The original 1992 “Earth Summit” in Rio de Janeiro established three pillars – economic, social, and environmental – as the interdependent foundation to develop sustainably. “Going forward, issues of equity and the right to development will be paramount to protect the most vulnerable people whose most basic rights to food, water and health are undermined by the impacts of climate change,” said Robinson.

The roundtable, “7 Billion: Conversations that Matter,” was part of the 7 Billion: Conversations that Matter roundtable series. Robinson and her fellow panelists were present in ’92 at Rio and in ’94 at the International Conference on Population and Development in Cairo. They included Rachel Kyte, The World Bank’s Vice President of Sustainable Development; Robert Engelman, President of Worldwatch Institute; and Carmen Barroso, Regional Director of the International Planned Parenthood Federation/Western Hemisphere Region. The discussion was moderated by Peggy Clark, Executive Director, Aspen Global Health and Development, and Vice President, Policy Programs at The Aspen Institute.

Robinson, who chairs the Global Leaders Council for Reproductive Health, said, “Global leaders must recognize the role of women as agents of change in their homes, communities and countries, and their intimate understanding of the inter-generational aspects of climate change.”

“It’s about the facts,” said Barroso, who talked about how her native country, Brazil, successfully dedicated resources and expertise to meet demand for family planning. “We’ve always known that there are millions of women – especially the young women – who want to delay or avoid their next pregnancy but do not have access to family planning information and services. Recent research shows that meeting this need, and thereby slowing population growth, could reduce carbon emissions by 16-29% of the emission reductions necessary to avoid dangerous climate change.

“It is also about human rights and social justice,” she continued. “Relatively inexpensive policies to provide comprehensive sexuality education and access to contraception can meet the basic human right to decide how many children to have. And it is just common sense – universal access to family planning is a key intervention for sustainable development.”

Robert Engelman agreed with the need to focus on the science. “Empowering women to realize their reproductive intentions would slow and eventually end the world’s population growth much faster than demographers now anticipate,” Engelman said. “Research suggests the savings in greenhouse gas emissions could be similar in 2050 to those achieved by stopping all deforestation by then, but the environmental benefits of a stable population are multiple and will keep compounding over time.
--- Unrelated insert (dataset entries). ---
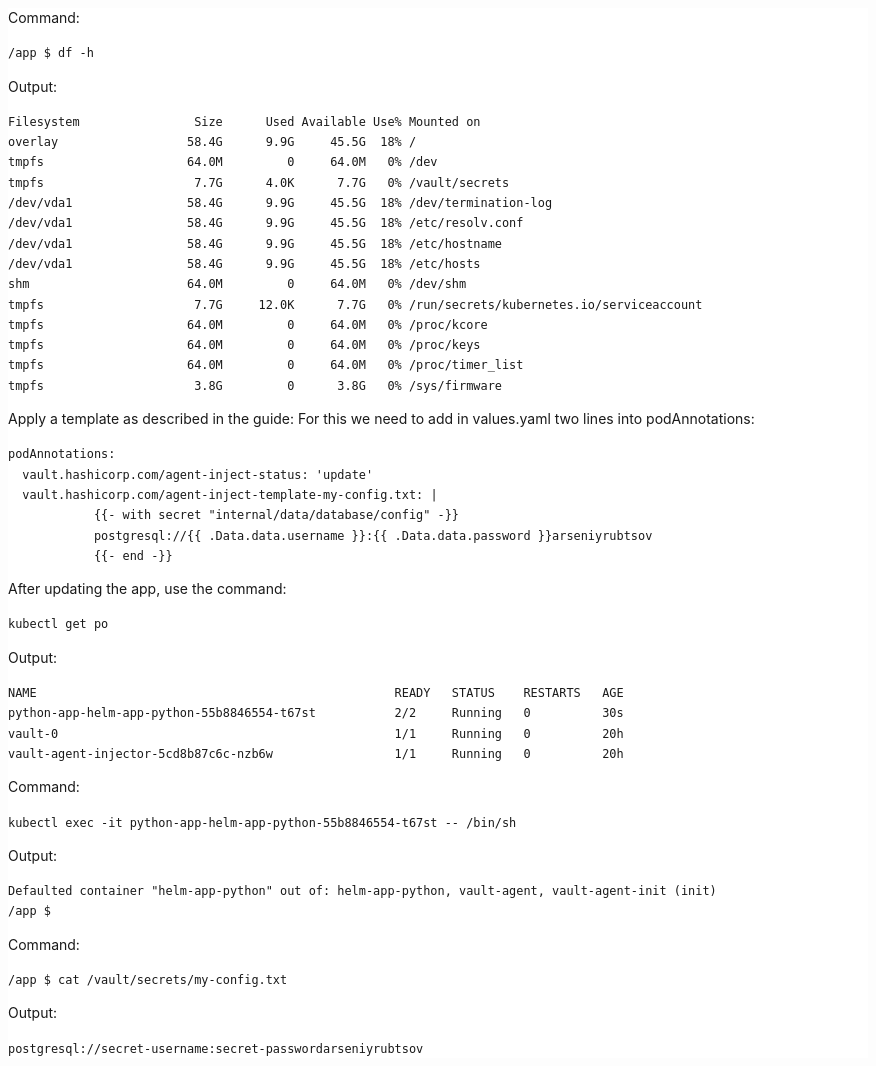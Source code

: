 Command:
```
/app $ df -h
```
Output:
```
Filesystem                Size      Used Available Use% Mounted on
overlay                  58.4G      9.9G     45.5G  18% /
tmpfs                    64.0M         0     64.0M   0% /dev
tmpfs                     7.7G      4.0K      7.7G   0% /vault/secrets
/dev/vda1                58.4G      9.9G     45.5G  18% /dev/termination-log
/dev/vda1                58.4G      9.9G     45.5G  18% /etc/resolv.conf
/dev/vda1                58.4G      9.9G     45.5G  18% /etc/hostname
/dev/vda1                58.4G      9.9G     45.5G  18% /etc/hosts
shm                      64.0M         0     64.0M   0% /dev/shm
tmpfs                     7.7G     12.0K      7.7G   0% /run/secrets/kubernetes.io/serviceaccount
tmpfs                    64.0M         0     64.0M   0% /proc/kcore
tmpfs                    64.0M         0     64.0M   0% /proc/keys
tmpfs                    64.0M         0     64.0M   0% /proc/timer_list
tmpfs                     3.8G         0      3.8G   0% /sys/firmware
```

Apply a template as described in the guide:
For this we need to add in values.yaml two lines into podAnnotations:
```
podAnnotations:
  vault.hashicorp.com/agent-inject-status: 'update'
  vault.hashicorp.com/agent-inject-template-my-config.txt: |
            {{- with secret "internal/data/database/config" -}}
            postgresql://{{ .Data.data.username }}:{{ .Data.data.password }}arseniyrubtsov
            {{- end -}}
```

After updating the app, use the command:
```
kubectl get po
```
Output:
```
NAME                                                  READY   STATUS    RESTARTS   AGE
python-app-helm-app-python-55b8846554-t67st           2/2     Running   0          30s
vault-0                                               1/1     Running   0          20h
vault-agent-injector-5cd8b87c6c-nzb6w                 1/1     Running   0          20h
```

Command:
```
kubectl exec -it python-app-helm-app-python-55b8846554-t67st -- /bin/sh
```
Output:
```
Defaulted container "helm-app-python" out of: helm-app-python, vault-agent, vault-agent-init (init)
/app $ 
```

Command:
```
/app $ cat /vault/secrets/my-config.txt
```
Output:
```
postgresql://secret-username:secret-passwordarseniyrubtsov
```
Access to family planning is a concrete intervention that is relatively low-cost – especially considering these multiple benefits.”

The panel agreed that the Rio +20 Summit is an important opportunity to revisit economic, social and environmental justice and explore how they connect. Clark concluded, “We must return again to the fundamental premise of what we mean by sustainability, as first coined 25 years ago by the Brundtland Commission – and which extends beyond environmental concerns to include women, rights, population and equitable economic development.”